By James Hamilton, J.D., LL.M.
Regulators need to engage hedge fund managers and the brokers who service the funds in a number of critical areas without actually regulating the hedge funds themselves, in the view of Hector Sants, Managing Director of Institutional Markets at the UK Financial Services Authority. In remarks at an IOSCO meeting in Shanghai, he outlined five areas for regulatory attention: market disruption, insider trading, operations, valuation of illiquid instruments; and the preferential treatment of selected investors.
While the senior official assured that the FSA does not seek to regulate the funds themselves, he emphasized that risks can be mitigated through existing authority over hedge fund managers and firms providing prime brokerage services to the funds. With this in mind, the FSA set up a center of hedge fund expertise in October 2005, with a priority to enhance oversight of 31 of the largest UK hedge fund managers. The FSA is in regular contact with the firms and conducts periodic risk assessments to develop individual risk mitigation plans with them. Lower impact firms are subject to baseline monitoring through regulatory returns and other types of alerts.
Turning to the specific problem areas and the FSA’s response, the director noted that the failure of a highly exposed hedge fund could cause serious market disruption and erode confidence in other hedge funds and counterparties.
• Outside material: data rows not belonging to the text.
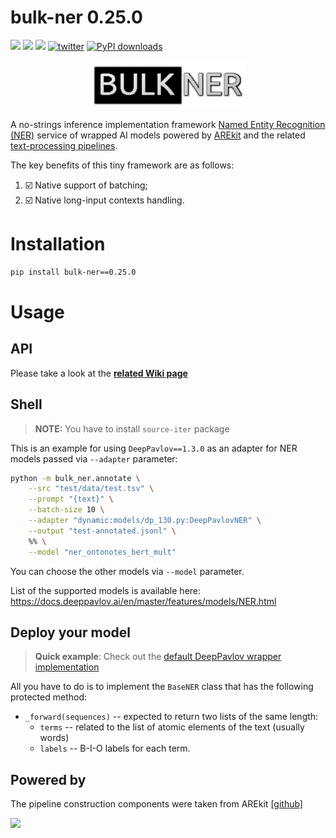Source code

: # bulk-ner 0.25.0 
![](https://img.shields.io/badge/Python-3.9-brightgreen.svg)
![](https://img.shields.io/badge/AREkit-0.25.0-orange.svg)
[![](https://colab.research.google.com/assets/colab-badge.svg)](https://colab.research.google.com/github/nicolay-r/ner-service/blob/main/NER_annotation_service.ipynb)
[![twitter](https://img.shields.io/twitter/url/https/shields.io.svg?style=social)](https://x.com/nicolayr_/status/1842300499011260827)
[![PyPI downloads](https://img.shields.io/pypi/dm/bulk-ner.svg)](https://pypistats.org/packages/bulk-ner)

<p align="center">
    <img src="logo.png"/>
</p>

A no-strings inference implementation framework [Named Entity Recognition (NER)](https://en.wikipedia.org/wiki/Named-entity_recognition) service of wrapped AI models powered by 
[AREkit](https://github.com/nicolay-r/AREkit) and the related [text-processing pipelines](https://github.com/nicolay-r/AREkit/wiki/Pipelines:-Text-Processing).

The key benefits of this tiny framework are as follows:
1. ☑️ Native support of batching;
2. ☑️ Native long-input contexts handling.

# Installation

```bash
pip install bulk-ner==0.25.0
```

# Usage

## API

Please take a look at the [**related Wiki page**](https://github.com/nicolay-r/bulk-ner/wiki)

## Shell

> **NOTE:** You have to install `source-iter` package

This is an example for using `DeepPavlov==1.3.0` as an adapter for NER models passed via `--adapter` parameter:

```bash
python -m bulk_ner.annotate \
    --src "test/data/test.tsv" \
    --prompt "{text}" \
    --batch-size 10 \
    --adapter "dynamic:models/dp_130.py:DeepPavlovNER" \
    --output "test-annotated.jsonl" \
    %% \
    --model "ner_ontonotes_bert_mult"
```

You can choose the other models via `--model` parameter.

List of the supported models is available here: 
https://docs.deeppavlov.ai/en/master/features/models/NER.html

## Deploy your model

> **Quick example**: Check out the [default DeepPavlov wrapper implementation](/models/dp_130.py)

All you have to do is to implement the `BaseNER` class that has the following protected method:
* `_forward(sequences)` -- expected to return two lists of the same length:
    * `terms` -- related to the list of atomic elements of the text (usually words)
    * `labels` -- B-I-O labels for each term.
  

## Powered by

The pipeline construction components were taken from AREkit [[github]](https://github.com/nicolay-r/AREkit)

<p float="left">
<a href="https://github.com/nicolay-r/AREkit"><img src="https://github.com/nicolay-r/ARElight/assets/14871187/01232f7a-970f-416c-b7a4-1cda48506afe"/></a>
</p>
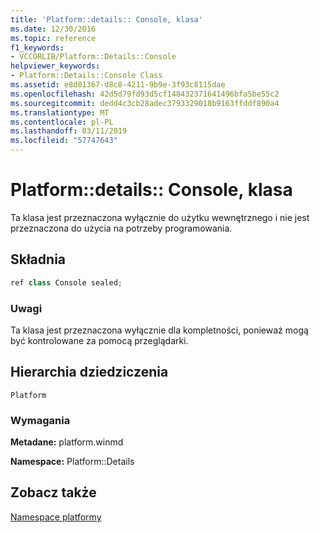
 ```yaml
---
title: 'Platform::details:: Console, klasa'
ms.date: 12/30/2016
ms.topic: reference
f1_keywords:
- VCCORLIB/Platform::Details::Console
helpviewer_keywords:
- Platform::Details::Console Class
ms.assetid: e8d01367-d8c8-4211-9b9e-3f93c8115dae
ms.openlocfilehash: 42d5d79fd93d5cf148432371641496bfa5be55c2
ms.sourcegitcommit: dedd4c3cb28adec3793329018b9163ffddf890a4
ms.translationtype: MT
ms.contentlocale: pl-PL
ms.lasthandoff: 03/11/2019
ms.locfileid: "57747643"
---
```

# <a name="platformdetailsconsole-class"></a>Platform::details:: Console, klasa

Ta klasa jest przeznaczona wyłącznie do użytku wewnętrznego i nie jest przeznaczona do użycia na potrzeby programowania.

## <a name="syntax"></a>Składnia

```cpp
ref class Console sealed;
```

### <a name="remarks"></a>Uwagi

Ta klasa jest przeznaczona wyłącznie dla kompletności, ponieważ mogą być kontrolowane za pomocą przeglądarki.

## <a name="inheritance-hierarchy"></a>Hierarchia dziedziczenia

`Platform`

### <a name="requirements"></a>Wymagania

**Metadane:** platform.winmd

**Namespace:** Platform::Details

## <a name="see-also"></a>Zobacz także

[Namespace platformy](platform-namespace-c-cx.md)
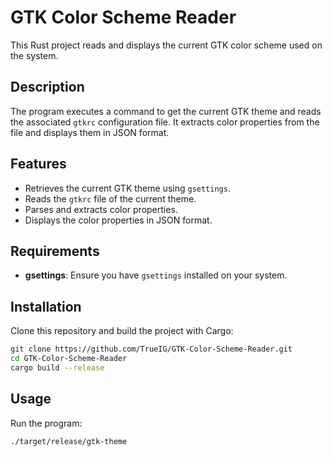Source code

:# GTK Color Scheme Reader

This Rust project reads and displays the current GTK color scheme used on the system.

## Description

The program executes a command to get the current GTK theme and reads the associated `gtkrc` configuration file. It extracts color properties from the file and displays them in JSON format.

## Features

- Retrieves the current GTK theme using `gsettings`.
- Reads the `gtkrc` file of the current theme.
- Parses and extracts color properties.
- Displays the color properties in JSON format.

## Requirements

- **gsettings**: Ensure you have `gsettings` installed on your system.

## Installation

Clone this repository and build the project with Cargo:

```sh
git clone https://github.com/TrueIG/GTK-Color-Scheme-Reader.git
cd GTK-Color-Scheme-Reader 
cargo build --release
```

## Usage

Run the program:

```sh
./target/release/gtk-theme
```
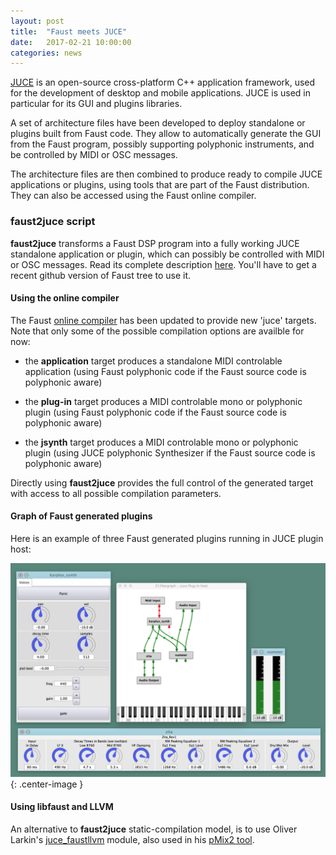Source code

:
 ```yaml
---
layout: post
title:  "Faust meets JUCE"
date:   2017-02-21 10:00:00
categories: news
---
```


[JUCE](http://www.juce.com)  is an open-source cross-platform C++ application framework, used for the development of desktop and mobile applications. JUCE is used in particular for its GUI and plugins libraries. 

A set of architecture files have been developed to deploy standalone or plugins built from Faust code. They allow to automatically generate the GUI from the Faust program, possibly supporting polyphonic instruments, and be controlled by MIDI or OSC messages.

The architecture files are then combined to produce ready to compile JUCE applications or plugins, using tools that are part of the Faust distribution. They can also be accessed using the Faust online compiler.

### faust2juce script ###

**faust2juce** transforms a Faust DSP program into a fully working JUCE standalone application or plugin, which can possibly be controlled with MIDI or OSC messages. Read its complete description [here](https://github.com/grame-cncm/faust/tree/master-dev/architecture/juce). You'll have to get a recent github version of Faust tree to use it.

#### Using the online compiler #### 

The Faust [online compiler](http://faust.grame.fr/onlinecompiler/) has been updated to provide new 'juce' targets. Note that only some of the possible compilation options are availble for now: 

- the **application** target produces a standalone MIDI controlable application (using Faust polyphonic code if the Faust source code is polyphonic aware) 

- the **plug-in** target produces a MIDI controlable mono  or polyphonic plugin (using Faust polyphonic code if the Faust source code is polyphonic aware) 

- the **jsynth** target produces a MIDI controlable mono or polyphonic plugin (using JUCE polyphonic Synthesizer if the Faust source code is polyphonic aware) 

Directly using **faust2juce** provides the full control of the generated target with access to all possible compilation parameters. 

#### Graph of Faust generated plugins #### 

Here is an example of three Faust generated plugins running in JUCE plugin host:

![Patch](/images/faust_plugins.png){: .center-image }


#### Using libfaust and LLVM #### 

An alternative to **faust2juce** static-compilation model, is to use Oliver Larkin's [juce_faustllvm](https://github.com/olilarkin/juce_faustllvm/tree/master) module, also used in his [pMix2 tool](https://github.com/olilarkin/pMix2). 


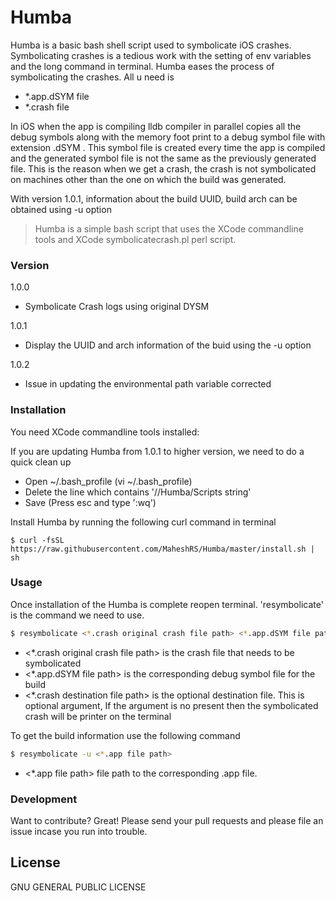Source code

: # Humba

Humba is a basic bash shell script used to symbolicate iOS crashes. Symbolicating crashes is a tedious work with the setting of env variables and the long command in terminal. Humba eases the process of symbolicating the crashes. All u need is

  - *.app.dSYM file
  - *.crash file

In iOS when the app is compiling lldb compiler in parallel copies all the debug symbols along with the memory foot print to a debug symbol file with extension .dSYM . This symbol file is created every time the app is compiled and the generated symbol file is not the same as the previously generated file. This is the reason when we get a crash, the crash is not symbolicated on machines other than the one on which the build was generated. 

With version 1.0.1, information about the build UUID, build arch can be obtained using -u option

> Humba is a simple bash script that uses the XCode commandline tools and XCode symbolicatecrash.pl perl script. 

### Version
1.0.0
  - Symbolicate Crash logs using original DYSM

1.0.1
  - Display the UUID and arch information of the buid using the -u option

1.0.2
  - Issue in updating the environmental path variable corrected


### Installation

You need XCode commandline tools installed:

If you are updating Humba from 1.0.1 to higher version, we need to do a quick clean up
 * Open ~/.bash_profile (vi ~/.bash_profile)
 * Delete the line which contains '/<your username>/Humba/Scripts string'
 * Save (Press esc and type ':wq') 

Install Humba by running the following curl command in terminal
```
$ curl -fsSL https://raw.githubusercontent.com/MaheshRS/Humba/master/install.sh | sh
```

### Usage

Once installation of the Humba is complete reopen terminal. 'resymbolicate' is the command we need to use.


```sh
$ resymbolicate <*.crash original crash file path> <*.app.dSYM file path> <*.crash destination file path>
```
* <*.crash original crash file path> is the crash file that needs to be symbolicated
* <*.app.dSYM file path> is the corresponding debug symbol file for the build
* <*.crash destination file path> is the optional destination file. This is optional argument, If the argument is no present then the symbolicated crash will be printer on the terminal


To get the build information use the following command

```sh
$ resymbolicate -u <*.app file path>
```
* <*.app file path> file path to the corresponding .app file.

### Development

Want to contribute? Great! Please send your pull requests and please file an issue incase you run into trouble.

License
----
GNU GENERAL PUBLIC LICENSE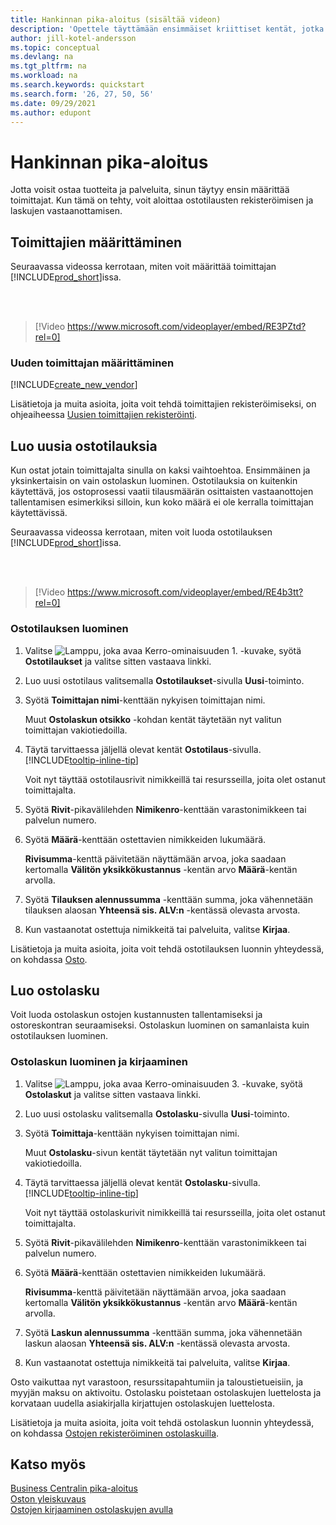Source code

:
 ```yaml
---
title: Hankinnan pika-aloitus (sisältää videon)
description: 'Opettele täyttämään ensimmäiset kriittiset kentät, jotka koskevat toimittajia Business Centralissa, jotta voit aloittaa tuotteiden ja palveluiden ostamisen.'
author: jill-kotel-andersson
ms.topic: conceptual
ms.devlang: na
ms.tgt_pltfrm: na
ms.workload: na
ms.search.keywords: quickstart
ms.search.form: '26, 27, 50, 56'
ms.date: 09/29/2021
ms.author: edupont
---
```


# <a name="procurement-quick-start" />Hankinnan pika-aloitus

Jotta voisit ostaa tuotteita ja palveluita, sinun täytyy ensin määrittää toimittajat. Kun tämä on tehty, voit aloittaa ostotilausten rekisteröimisen ja laskujen vastaanottamisen.  

## <a name="set-up-vendors" />Toimittajien määrittäminen

Seuraavassa videossa kerrotaan, miten voit määrittää toimittajan [!INCLUDE[prod_short](includes/prod_short.md)]issa.

<br><br>  

> [!Video https://www.microsoft.com/videoplayer/embed/RE3PZtd?rel=0]

### <a name="set-up-a-new-vendor" />Uuden toimittajan määrittäminen

[!INCLUDE[create_new_vendor](includes/create_new_vendor.md)]

Lisätietoja ja muita asioita, joita voit tehdä toimittajien rekisteröimiseksi, on ohjeaiheessa [Uusien toimittajien rekisteröinti](purchasing-how-register-new-vendors.md).  

## <a name="create-new-purchase-orders" />Luo uusia ostotilauksia

Kun ostat jotain toimittajalta sinulla on kaksi vaihtoehtoa. Ensimmäinen ja yksinkertaisin on vain ostolaskun luominen. Ostotilauksia on kuitenkin käytettävä, jos ostoprosessi vaatii tilausmäärän osittaisten vastaanottojen tallentamisen esimerkiksi silloin, kun koko määrä ei ole kerralla toimittajan käytettävissä.

Seuraavassa videossa kerrotaan, miten voit luoda ostotilauksen [!INCLUDE[prod_short](includes/prod_short.md)]issa.

<br><br>

> [!Video https://www.microsoft.com/videoplayer/embed/RE4b3tt?rel=0]

### <a name="to-create-a-purchase-order" />Ostotilauksen luominen

1. Valitse ![Lamppu, joka avaa Kerro-ominaisuuden 1.](media/ui-search/search_small.png "Kerro, mitä haluat tehdä") -kuvake, syötä **Ostotilaukset** ja valitse sitten vastaava linkki.  

2. Luo uusi ostotilaus valitsemalla **Ostotilaukset**-sivulla **Uusi**-toiminto.

3. Syötä **Toimittajan nimi**-kenttään nykyisen toimittajan nimi.

    Muut **Ostolaskun otsikko** -kohdan kentät täytetään nyt valitun toimittajan vakiotiedoilla.  

4. Täytä tarvittaessa jäljellä olevat kentät **Ostotilaus**-sivulla. [!INCLUDE[tooltip-inline-tip](includes/tooltip-inline-tip_md.md)]

    Voit nyt täyttää ostotilausrivit nimikkeillä tai resursseilla, joita olet ostanut toimittajalta.

5. Syötä **Rivit**-pikavälilehden **Nimikenro**-kenttään varastonimikkeen tai palvelun numero.

6. Syötä **Määrä**-kenttään ostettavien nimikkeiden lukumäärä.

    **Rivisumma**-kenttä päivitetään näyttämään arvoa, joka saadaan kertomalla **Välitön yksikkökustannus** -kentän arvo **Määrä**-kentän arvolla.

7. Syötä **Tilauksen alennussumma** -kenttään summa, joka vähennetään tilauksen alaosan **Yhteensä sis. ALV:n** -kentässä olevasta arvosta.

8. Kun vastaanotat ostettuja nimikkeitä tai palveluita, valitse **Kirjaa**.

Lisätietoja ja muita asioita, joita voit tehdä ostotilauksen luonnin yhteydessä, on kohdassa [Osto](purchasing-manage-purchasing.md).  

## <a name="create-a-purchase-invoice" />Luo ostolasku

Voit luoda ostolaskun ostojen kustannusten tallentamiseksi ja ostoreskontran seuraamiseksi. Ostolaskun luominen on samanlaista kuin ostotilauksen luominen.

### <a name="how-to-create-and-post-a-purchase-invoice" />Ostolaskun luominen ja kirjaaminen

1. Valitse ![Lamppu, joka avaa Kerro-ominaisuuden 3.](media/ui-search/search_small.png "Kerro, mitä haluat tehdä") -kuvake, syötä **Ostolaskut** ja valitse sitten vastaava linkki.  
2. Luo uusi ostolasku valitsemalla **Ostolasku**-sivulla **Uusi**-toiminto.
3. Syötä **Toimittaja**-kenttään nykyisen toimittajan nimi.

    Muut **Ostolasku**-sivun kentät täytetään nyt valitun toimittajan vakiotiedoilla.

4. Täytä tarvittaessa jäljellä olevat kentät **Ostolasku**-sivulla. [!INCLUDE[tooltip-inline-tip](includes/tooltip-inline-tip_md.md)]

    Voit nyt täyttää ostolaskurivit nimikkeillä tai resursseilla, joita olet ostanut toimittajalta.

5. Syötä **Rivit**-pikavälilehden **Nimikenro**-kenttään varastonimikkeen tai palvelun numero.
6. Syötä **Määrä**-kenttään ostettavien nimikkeiden lukumäärä.

    **Rivisumma**-kenttä päivitetään näyttämään arvoa, joka saadaan kertomalla **Välitön yksikkökustannus** -kentän arvo **Määrä**-kentän arvolla.

7. Syötä **Laskun alennussumma** -kenttään summa, joka vähennetään laskun alaosan **Yhteensä sis. ALV:n** -kentässä olevasta arvosta.

8. Kun vastaanotat ostettuja nimikkeitä tai palveluita, valitse **Kirjaa**.

Osto vaikuttaa nyt varastoon, resurssitapahtumiin ja taloustietueisiin, ja myyjän maksu on aktivoitu. Ostolasku poistetaan ostolaskujen luettelosta ja korvataan uudella asiakirjalla kirjattujen ostolaskujen luettelosta.  

Lisätietoja ja muita asioita, joita voit tehdä ostolaskun luonnin yhteydessä, on kohdassa [Ostojen rekisteröiminen ostolaskuilla](purchasing-how-record-purchases.md).

## <a name="see-also" />Katso myös

[Business Centralin pika-aloitus](quick-start-business-central.md)  
[Oston yleiskuvaus](Purchasing-manage-purchasing.md)  
[Ostojen kirjaaminen ostolaskujen avulla](purchasing-how-record-purchases.md)  
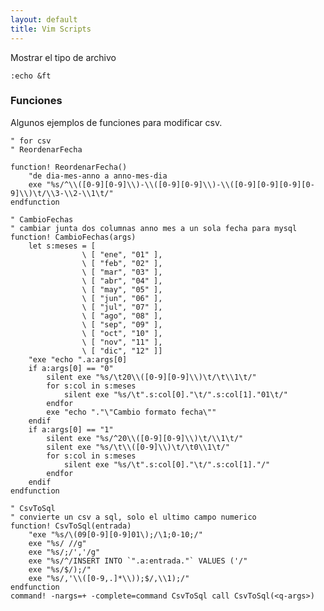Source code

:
 ```yaml
---
layout: default
title: Vim Scripts
---
```

Mostrar el tipo de archivo

	:echo &ft

### Funciones
Algunos ejemplos de funciones para modificar csv.

	" for csv
	" ReordenarFecha

	function! ReordenarFecha()
		"de dia-mes-anno a anno-mes-dia
		exe "%s/^\\([0-9][0-9]\\)-\\([0-9][0-9]\\)-\\([0-9][0-9][0-9][0-9]\\)\t/\\3-\\2-\\1\t/"
	endfunction

	" CambioFechas
	" cambiar junta dos columnas anno mes a un sola fecha para mysql
	function! CambioFechas(args)
		let s:meses = [
					\ [ "ene", "01" ],
					\ [ "feb", "02" ],
					\ [ "mar", "03" ],
					\ [ "abr", "04" ],
					\ [ "may", "05" ],
					\ [ "jun", "06" ],
					\ [ "jul", "07" ],
					\ [ "ago", "08" ],
					\ [ "sep", "09" ],
					\ [ "oct", "10" ],
					\ [ "nov", "11" ],
					\ [ "dic", "12" ]]
		"exe "echo ".a:args[0]
		if a:args[0] == "0"
			silent exe "%s/\t20\\([0-9][0-9]\\)\t/\t\\1\t/"
			for s:col in s:meses 
				silent exe "%s/\t".s:col[0]."\t/".s:col[1]."01\t/"
			endfor
			exe "echo "."\"Cambio formato fecha\""
		endif
		if a:args[0] == "1"
			silent exe "%s/^20\\([0-9][0-9]\\)\t/\\1\t/"
			silent exe "%s/\t\\([0-9]\\)\t/\t0\\1\t/"
			for s:col in s:meses 
				silent exe "%s/\t".s:col[0]."\t/".s:col[1]."/"
			endfor	
		endif
	endfunction

	" CsvToSql
	" convierte un csv a sql, solo el ultimo campo numerico
	function! CsvToSql(entrada)
		"exe "%s/\(09[0-9][0-9]01\);/\1;0-10;/"
		exe "%s/ //g"
		exe "%s/;/','/g" 
		exe "%s/^/INSERT INTO `".a:entrada."` VALUES ('/"
		exe "%s/$/);/"
		exe "%s/,'\\([0-9,.]*\\));$/,\\1);/" 
	endfunction
	command! -nargs=+ -complete=command CsvToSql call CsvToSql(<q-args>)
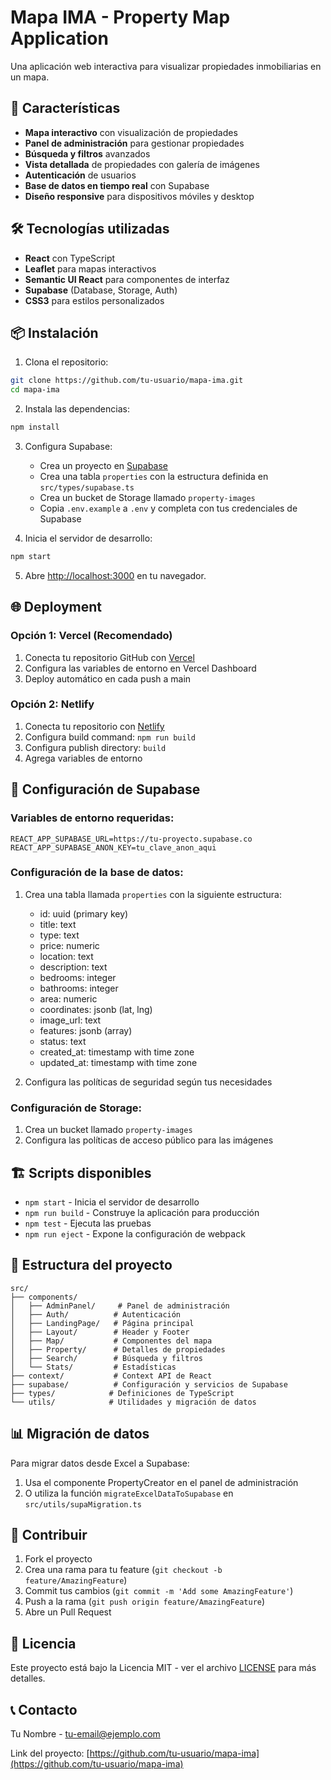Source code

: # Mapa IMA - Property Map Application

Una aplicación web interactiva para visualizar propiedades inmobiliarias en un mapa.

## 🚀 Características

- **Mapa interactivo** con visualización de propiedades
- **Panel de administración** para gestionar propiedades
- **Búsqueda y filtros** avanzados
- **Vista detallada** de propiedades con galería de imágenes
- **Autenticación** de usuarios
- **Base de datos en tiempo real** con Supabase
- **Diseño responsive** para dispositivos móviles y desktop

## 🛠️ Tecnologías utilizadas

- **React** con TypeScript
- **Leaflet** para mapas interactivos
- **Semantic UI React** para componentes de interfaz
- **Supabase** (Database, Storage, Auth)
- **CSS3** para estilos personalizados

## 📦 Instalación

1. Clona el repositorio:
```bash
git clone https://github.com/tu-usuario/mapa-ima.git
cd mapa-ima
```

2. Instala las dependencias:
```bash
npm install
```

3. Configura Supabase:
   - Crea un proyecto en [Supabase](https://supabase.com)
   - Crea una tabla `properties` con la estructura definida en `src/types/supabase.ts`
   - Crea un bucket de Storage llamado `property-images`
   - Copia `.env.example` a `.env` y completa con tus credenciales de Supabase

4. Inicia el servidor de desarrollo:
```bash
npm start
```

5. Abre [http://localhost:3000](http://localhost:3000) en tu navegador.

## 🌐 Deployment

### Opción 1: Vercel (Recomendado)
1. Conecta tu repositorio GitHub con [Vercel](https://vercel.com)
2. Configura las variables de entorno en Vercel Dashboard
3. Deploy automático en cada push a main

### Opción 2: Netlify
1. Conecta tu repositorio con [Netlify](https://netlify.com)
2. Configura build command: `npm run build`
3. Configura publish directory: `build`
4. Agrega variables de entorno



## 🔧 Configuración de Supabase

### Variables de entorno requeridas:
```env
REACT_APP_SUPABASE_URL=https://tu-proyecto.supabase.co
REACT_APP_SUPABASE_ANON_KEY=tu_clave_anon_aqui
```

### Configuración de la base de datos:
1. Crea una tabla llamada `properties` con la siguiente estructura:
   - id: uuid (primary key)
   - title: text
   - type: text
   - price: numeric
   - location: text
   - description: text
   - bedrooms: integer
   - bathrooms: integer
   - area: numeric
   - coordinates: jsonb (lat, lng)
   - image_url: text
   - features: jsonb (array)
   - status: text
   - created_at: timestamp with time zone
   - updated_at: timestamp with time zone

2. Configura las políticas de seguridad según tus necesidades

### Configuración de Storage:
1. Crea un bucket llamado `property-images`
2. Configura las políticas de acceso público para las imágenes

## 🏗️ Scripts disponibles

- `npm start` - Inicia el servidor de desarrollo
- `npm run build` - Construye la aplicación para producción
- `npm test` - Ejecuta las pruebas
- `npm run eject` - Expone la configuración de webpack

## 📁 Estructura del proyecto

```
src/
├── components/
│   ├── AdminPanel/     # Panel de administración
│   ├── Auth/          # Autenticación
│   ├── LandingPage/   # Página principal
│   ├── Layout/        # Header y Footer
│   ├── Map/           # Componentes del mapa
│   ├── Property/      # Detalles de propiedades
│   ├── Search/        # Búsqueda y filtros
│   └── Stats/         # Estadísticas
├── context/           # Context API de React
├── supabase/          # Configuración y servicios de Supabase
├── types/            # Definiciones de TypeScript
└── utils/            # Utilidades y migración de datos
```

## 📊 Migración de datos

Para migrar datos desde Excel a Supabase:
1. Usa el componente PropertyCreator en el panel de administración
2. O utiliza la función `migrateExcelDataToSupabase` en `src/utils/supaMigration.ts`

## 🤝 Contribuir

1. Fork el proyecto
2. Crea una rama para tu feature (`git checkout -b feature/AmazingFeature`)
3. Commit tus cambios (`git commit -m 'Add some AmazingFeature'`)
4. Push a la rama (`git push origin feature/AmazingFeature`)
5. Abre un Pull Request

## 📄 Licencia

Este proyecto está bajo la Licencia MIT - ver el archivo [LICENSE](LICENSE) para más detalles.

## 📞 Contacto

Tu Nombre - tu-email@ejemplo.com

Link del proyecto: [https://github.com/tu-usuario/mapa-ima](https://github.com/tu-usuario/mapa-ima)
In response to this threat, the FSA established a regular six month survey on the exposures to hedge funds of the London-based banks that provide prime brokerage services in order to gather data on the exposures of the firms to major hedge funds, either via prime brokerage or via the trading of OTC derivatives.
The survey targets the largest prime brokers with two main data requests, with the first looking at their credit exposures to hedge funds, while the second focusing on the prime broker business. This effort has advanced regulatory discourse with firms with large risk exposures and encouraged the improvement of risk management systems in the prime brokers themselves. The FSA is also working with the banks on collateral and margin arrangements.